Saved data entries
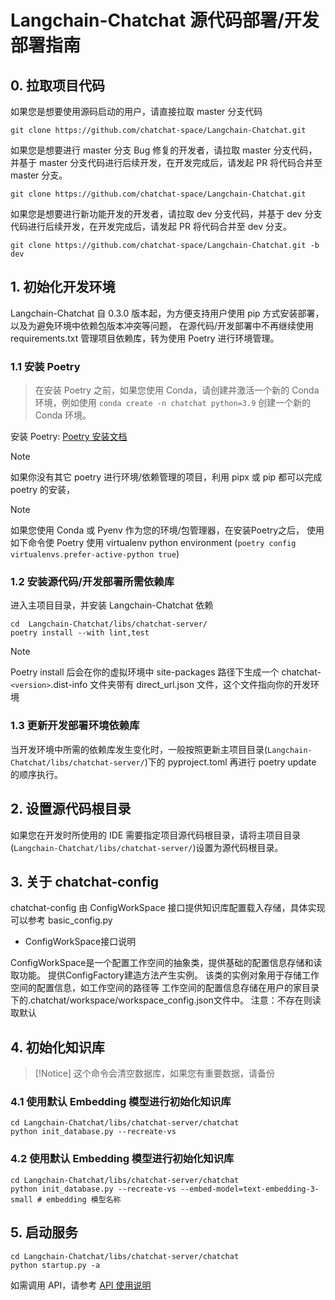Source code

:# Langchain-Chatchat 源代码部署/开发部署指南

## 0. 拉取项目代码

如果您是想要使用源码启动的用户，请直接拉取 master 分支代码

```shell
git clone https://github.com/chatchat-space/Langchain-Chatchat.git
```

如果您是想要进行 master 分支 Bug 修复的开发者，请拉取 master 分支代码，并基于 master 分支代码进行后续开发，在开发完成后，请发起 PR 将代码合并至 master 分支。

```shell
git clone https://github.com/chatchat-space/Langchain-Chatchat.git
```

如果您是想要进行新功能开发的开发者，请拉取 dev 分支代码，并基于 dev 分支代码进行后续开发，在开发完成后，请发起 PR 将代码合并至 dev 分支。

```shell
git clone https://github.com/chatchat-space/Langchain-Chatchat.git -b dev
```

## 1. 初始化开发环境

Langchain-Chatchat 自 0.3.0 版本起，为方便支持用户使用 pip 方式安装部署，以及为避免环境中依赖包版本冲突等问题，
在源代码/开发部署中不再继续使用 requirements.txt 管理项目依赖库，转为使用 Poetry 进行环境管理。

### 1.1 安装 Poetry

> 在安装 Poetry 之前，如果您使用 Conda，请创建并激活一个新的 Conda 环境，例如使用 `conda create -n chatchat python=3.9` 创建一个新的 Conda 环境。

安装 Poetry: [Poetry 安装文档](https://python-poetry.org/docs/#installing-with-pipx)

> [!Note]
> 如果你没有其它 poetry 进行环境/依赖管理的项目，利用 pipx 或 pip 都可以完成 poetry 的安装，

> [!Note]
> 如果您使用 Conda 或 Pyenv 作为您的环境/包管理器，在安装Poetry之后，
> 使用如下命令使 Poetry 使用 virtualenv python environment (`poetry config virtualenvs.prefer-active-python true`)

### 1.2 安装源代码/开发部署所需依赖库

进入主项目目录，并安装 Langchain-Chatchat 依赖

```shell
cd  Langchain-Chatchat/libs/chatchat-server/
poetry install --with lint,test
```

> [!Note]
> Poetry install 后会在你的虚拟环境中 site-packages 路径下生成一个 chatchat-`<version>`.dist-info 文件夹带有 direct_url.json 文件，这个文件指向你的开发环境

### 1.3 更新开发部署环境依赖库

当开发环境中所需的依赖库发生变化时，一般按照更新主项目目录(`Langchain-Chatchat/libs/chatchat-server/`)下的 pyproject.toml 再进行 poetry update 的顺序执行。

## 2. 设置源代码根目录

如果您在开发时所使用的 IDE 需要指定项目源代码根目录，请将主项目目录(`Langchain-Chatchat/libs/chatchat-server/`)设置为源代码根目录。

## 3. 关于 chatchat-config

chatchat-config 由 ConfigWorkSpace 接口提供知识库配置载入存储，具体实现可以参考 basic_config.py

- ConfigWorkSpace接口说明

ConfigWorkSpace是一个配置工作空间的抽象类，提供基础的配置信息存储和读取功能。
提供ConfigFactory建造方法产生实例。
该类的实例对象用于存储工作空间的配置信息，如工作空间的路径等
工作空间的配置信息存储在用户的家目录下的.chatchat/workspace/workspace_config.json文件中。
注意：不存在则读取默认

## 4. 初始化知识库

> [!Notice]
> 这个命令会清空数据库，如果您有重要数据，请备份

### 4.1 使用默认 Embedding 模型进行初始化知识库

```shell
cd Langchain-Chatchat/libs/chatchat-server/chatchat
python init_database.py --recreate-vs
```

### 4.2 使用默认 Embedding 模型进行初始化知识库

```shell
cd Langchain-Chatchat/libs/chatchat-server/chatchat
python init_database.py --recreate-vs --embed-model=text-embedding-3-small # embedding 模型名称
```

## 5. 启动服务

```shell
cd Langchain-Chatchat/libs/chatchat-server/chatchat
python startup.py -a
```

如需调用 API，请参考 [API 使用说明](/Users/liuqian/Downloads/Langchain-Chatchat/docs/contributing/api.md)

What you are asked to do → A complete answer lists each line of the data that holds the word "with".

Solution for this task →
安装 Poetry: [Poetry 安装文档](https://python-poetry.org/docs/#installing-with-pipx)
poetry install --with lint,test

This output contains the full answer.